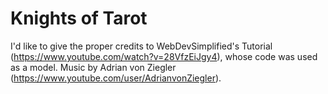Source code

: # Knights of Tarot
I'd like to give the proper credits to WebDevSimplified's Tutorial (https://www.youtube.com/watch?v=28VfzEiJgy4), whose code was used as a model. Music by Adrian von Ziegler (https://www.youtube.com/user/AdrianvonZiegler).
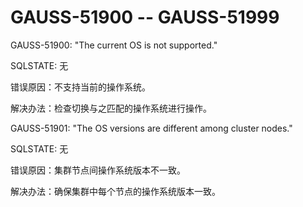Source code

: # GAUSS-51900 -- GAUSS-51999<a name="ZH-CN_TOPIC_0302073229"></a>

GAUSS-51900: "The current OS is not supported."

SQLSTATE: 无

错误原因：不支持当前的操作系统。

解决办法：检查切换与之匹配的操作系统进行操作。

GAUSS-51901: "The OS versions are different among cluster nodes."

SQLSTATE: 无

错误原因：集群节点间操作系统版本不一致。

解决办法：确保集群中每个节点的操作系统版本一致。
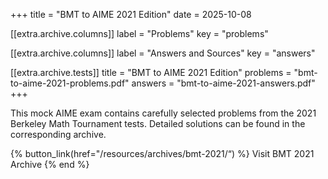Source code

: +++ title = "BMT to AIME 2021 Edition" date = 2025-10-08

[[extra.archive.columns]] label = "Problems" key = "problems"

[[extra.archive.columns]] label = "Answers and Sources" key = "answers"

[[extra.archive.tests]] title = "BMT to AIME 2021 Edition" problems = "bmt-to-aime-2021-problems.pdf" answers = "bmt-to-aime-2021-answers.pdf" +++

This mock AIME exam contains carefully selected problems from the 2021 Berkeley Math Tournament tests. Detailed solutions can be found in the corresponding archive.

{% button_link(href="/resources/archives/bmt-2021/“) %} Visit BMT 2021 Archive {% end %}

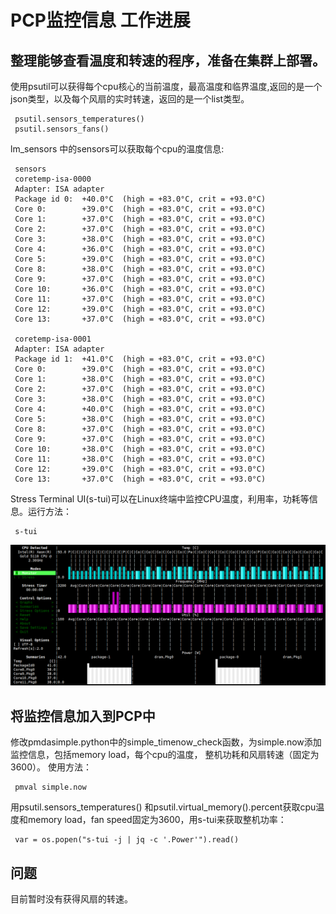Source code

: # PCP监控信息 工作进展

     
## 整理能够查看温度和转速的程序，准备在集群上部署。

使用psutil可以获得每个cpu核心的当前温度，最高温度和临界温度,返回的是一个json类型，以及每个风扇的实时转速，返回的是一个list类型。

     psutil.sensors_temperatures() 
     psutil.sensors_fans()
     
lm_sensors 中的sensors可以获取每个cpu的温度信息:

     sensors
     coretemp-isa-0000
     Adapter: ISA adapter
     Package id 0:  +40.0°C  (high = +83.0°C, crit = +93.0°C)
     Core 0:        +39.0°C  (high = +83.0°C, crit = +93.0°C)
     Core 1:        +37.0°C  (high = +83.0°C, crit = +93.0°C)
     Core 2:        +37.0°C  (high = +83.0°C, crit = +93.0°C)
     Core 3:        +38.0°C  (high = +83.0°C, crit = +93.0°C)
     Core 4:        +36.0°C  (high = +83.0°C, crit = +93.0°C)
     Core 5:        +39.0°C  (high = +83.0°C, crit = +93.0°C)
     Core 8:        +38.0°C  (high = +83.0°C, crit = +93.0°C)
     Core 9:        +37.0°C  (high = +83.0°C, crit = +93.0°C)
     Core 10:       +36.0°C  (high = +83.0°C, crit = +93.0°C)
     Core 11:       +37.0°C  (high = +83.0°C, crit = +93.0°C)
     Core 12:       +39.0°C  (high = +83.0°C, crit = +93.0°C)
     Core 13:       +37.0°C  (high = +83.0°C, crit = +93.0°C)

     coretemp-isa-0001
     Adapter: ISA adapter
     Package id 1:  +41.0°C  (high = +83.0°C, crit = +93.0°C)
     Core 0:        +39.0°C  (high = +83.0°C, crit = +93.0°C)
     Core 1:        +38.0°C  (high = +83.0°C, crit = +93.0°C)
     Core 2:        +37.0°C  (high = +83.0°C, crit = +93.0°C)
     Core 3:        +38.0°C  (high = +83.0°C, crit = +93.0°C)
     Core 4:        +40.0°C  (high = +83.0°C, crit = +93.0°C)
     Core 5:        +38.0°C  (high = +83.0°C, crit = +93.0°C)
     Core 8:        +37.0°C  (high = +83.0°C, crit = +93.0°C)
     Core 9:        +37.0°C  (high = +83.0°C, crit = +93.0°C)
     Core 10:       +38.0°C  (high = +83.0°C, crit = +93.0°C)
     Core 11:       +38.0°C  (high = +83.0°C, crit = +93.0°C)
     Core 12:       +39.0°C  (high = +83.0°C, crit = +93.0°C)
     Core 13:       +37.0°C  (high = +83.0°C, crit = +93.0°C)


Stress Terminal UI(s-tui)可以在Linux终端中监控CPU温度，利用率，功耗等信息。运行方法：

     s-tui

![avater](pcp1.png)
## 将监控信息加入到PCP中

修改pmdasimple.python中的simple_timenow_check函数，为simple.now添加监控信息，包括memory load，每个cpu的温度，
整机功耗和风扇转速（固定为3600）。
使用方法：

     pmval simple.now
     
用psutil.sensors_temperatures() 和psutil.virtual_memory().percent获取cpu温度和memory load，fan speed固定为3600，用s-tui来获取整机功率：

     var = os.popen("s-tui -j | jq -c '.Power'").read()
     

## 问题
目前暂时没有获得风扇的转速。
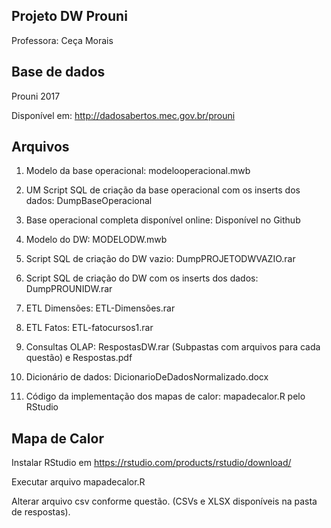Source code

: ## Projeto DW Prouni
Professora: Ceça Morais

## Base de dados

Prouni 2017

Disponível em: http://dadosabertos.mec.gov.br/prouni

## Arquivos

1. Modelo da base operacional: modelooperacional.mwb

2. UM Script SQL de criação da base operacional com os inserts dos dados: DumpBaseOperacional

3. Base operacional completa disponível online: Disponível no Github

4. Modelo do DW: MODELODW.mwb

5. Script SQL de criação do DW vazio: DumpPROJETODWVAZIO.rar

6. Script SQL de criação do DW com os inserts dos dados: DumpPROUNIDW.rar

7. ETL Dimensões: ETL-Dimensões.rar

8. ETL Fatos: ETL-fatocursos1.rar

9. Consultas OLAP: RespostasDW.rar (Subpastas com arquivos para cada questão) e Respostas.pdf

10. Dicionário de dados: DicionarioDeDadosNormalizado.docx

11. Código da implementação dos mapas de calor: mapadecalor.R pelo RStudio 


## Mapa de Calor
Instalar RStudio em https://rstudio.com/products/rstudio/download/

Executar arquivo mapadecalor.R

Alterar arquivo csv conforme questão. (CSVs e XLSX disponíveis na pasta de respostas).
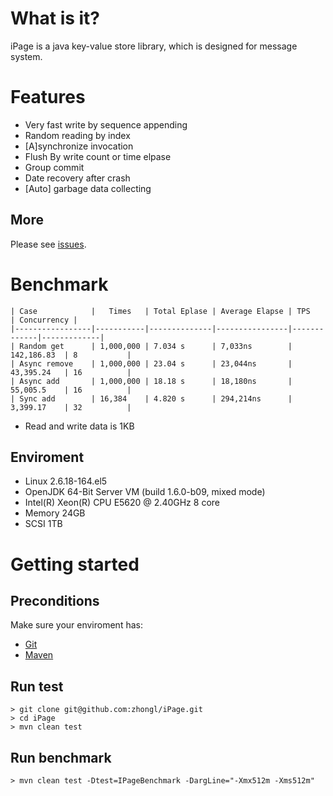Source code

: # What is it?

iPage is a java key-value store library, which is designed for message system.

# Features

* Very fast write by sequence appending
* Random reading by index
* \[A\]synchronize invocation
* Flush By write count or time elpase
* Group commit
* Date recovery after crash
* \[Auto\] garbage data collecting

## More

Please see [issues](https://github.com/zhongl/iPage/issues?sort=created&direction=desc&state=open&page=1).

# Benchmark

    | Case            |   Times   | Total Eplase | Average Elapse | TPS         | Concurrency |
    |-----------------|-----------|--------------|----------------|-------------|-------------|
    | Random get      | 1,000,000 | 7.034 s      | 7,033ns        | 142,186.83  | 8           |
    | Async remove    | 1,000,000 | 23.04 s      | 23,044ns       | 43,395.24   | 16          |
    | Async add       | 1,000,000 | 18.18 s      | 18,180ns       | 55,005.5    | 16          |
    | Sync add        | 16,384    | 4.820 s      | 294,214ns      | 3,399.17    | 32          |

* Read and write data is 1KB

## Enviroment

* Linux 2.6.18-164.el5
* OpenJDK 64-Bit Server VM (build 1.6.0-b09, mixed mode)
* Intel(R) Xeon(R) CPU E5620  @ 2.40GHz 8 core
* Memory 24GB
* SCSI 1TB

# Getting started

## Preconditions

Make sure your enviroment has:

* [Git](http://git-scm.com/)
* [Maven](http://maven.apache.org/)

## Run test

    > git clone git@github.com:zhongl/iPage.git
    > cd iPage
    > mvn clean test

## Run benchmark

    > mvn clean test -Dtest=IPageBenchmark -DargLine="-Xmx512m -Xms512m"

YOUR ASSIGNMENT ▸ Once you find the line with "9. Consultas OLAP: RespostasDW.rar" in the entries above, output it and each line after it up to and including the line with "## Mapa de Calor", and nothing else.

OUTPUT FOR THIS EXERCISE ▸
9. Consultas OLAP: RespostasDW.rar (Subpastas com arquivos para cada questão) e Respostas.pdf

10. Dicionário de dados: DicionarioDeDadosNormalizado.docx

11. Código da implementação dos mapas de calor: mapadecalor.R pelo RStudio 


## Mapa de Calor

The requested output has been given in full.